Plain-text document sources
######
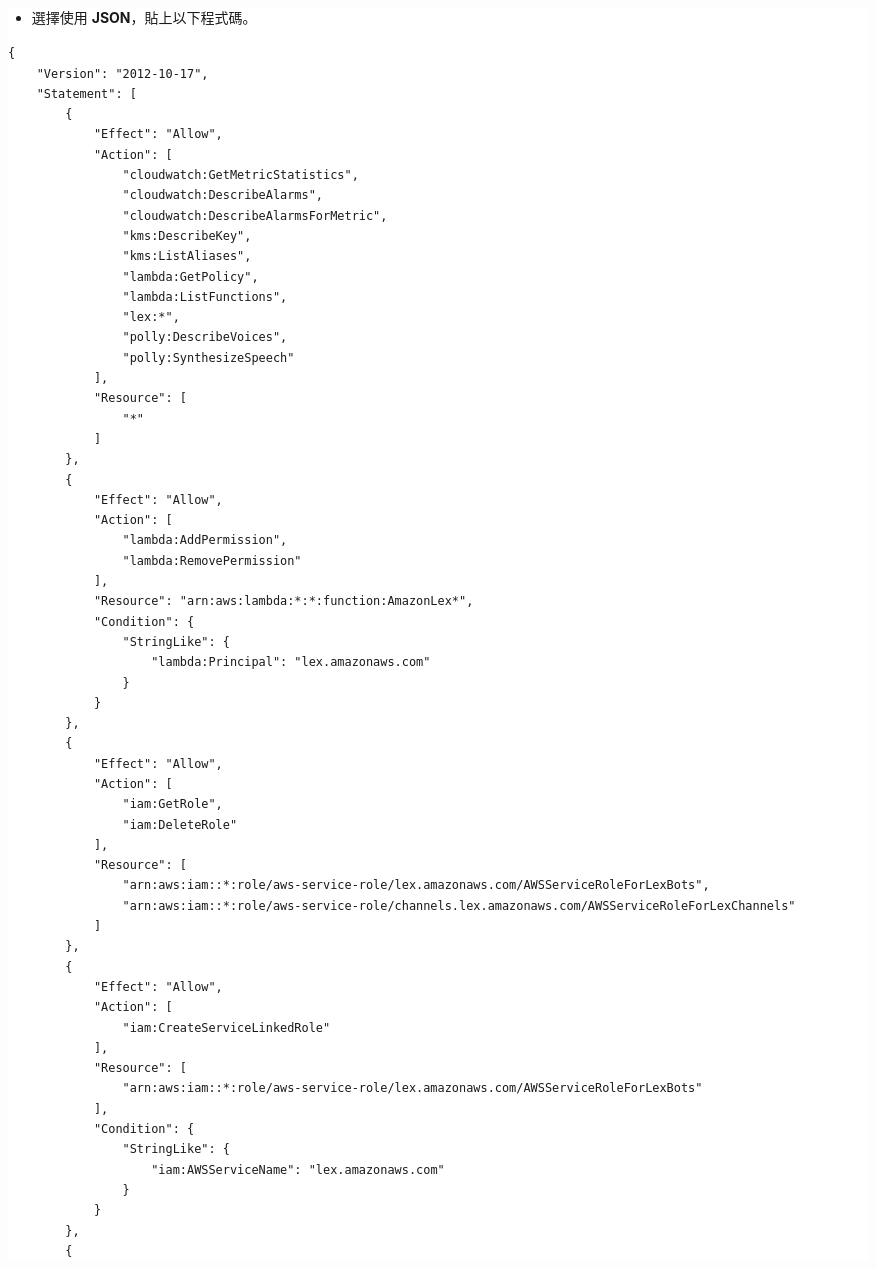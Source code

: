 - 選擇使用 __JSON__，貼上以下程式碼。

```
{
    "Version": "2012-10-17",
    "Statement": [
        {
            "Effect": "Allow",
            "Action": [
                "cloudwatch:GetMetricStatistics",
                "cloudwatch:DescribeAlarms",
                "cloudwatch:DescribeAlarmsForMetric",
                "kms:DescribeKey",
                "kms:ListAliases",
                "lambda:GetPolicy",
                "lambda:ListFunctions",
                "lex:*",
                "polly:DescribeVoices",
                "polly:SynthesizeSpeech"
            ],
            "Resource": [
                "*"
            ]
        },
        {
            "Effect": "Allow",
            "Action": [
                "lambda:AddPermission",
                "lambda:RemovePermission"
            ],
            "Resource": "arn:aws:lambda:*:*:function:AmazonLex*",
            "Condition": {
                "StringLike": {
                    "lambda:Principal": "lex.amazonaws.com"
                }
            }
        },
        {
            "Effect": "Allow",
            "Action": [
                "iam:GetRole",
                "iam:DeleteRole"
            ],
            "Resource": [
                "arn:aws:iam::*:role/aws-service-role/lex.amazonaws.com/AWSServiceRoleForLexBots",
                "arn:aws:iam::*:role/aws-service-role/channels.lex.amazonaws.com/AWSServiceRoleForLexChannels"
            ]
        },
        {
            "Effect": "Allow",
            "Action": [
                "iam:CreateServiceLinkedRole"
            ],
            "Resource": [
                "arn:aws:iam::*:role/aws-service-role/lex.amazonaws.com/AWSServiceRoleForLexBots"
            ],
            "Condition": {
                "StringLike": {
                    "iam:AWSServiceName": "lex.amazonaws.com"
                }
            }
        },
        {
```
######
(ASSIGNMENT): Lines above that include the string "AWSServiceRoleForLexBots" need to be copied.

(OUTPUT OF THE TASK):
                "arn:aws:iam::*:role/aws-service-role/lex.amazonaws.com/AWSServiceRoleForLexBots",
                "arn:aws:iam::*:role/aws-service-role/lex.amazonaws.com/AWSServiceRoleForLexBots"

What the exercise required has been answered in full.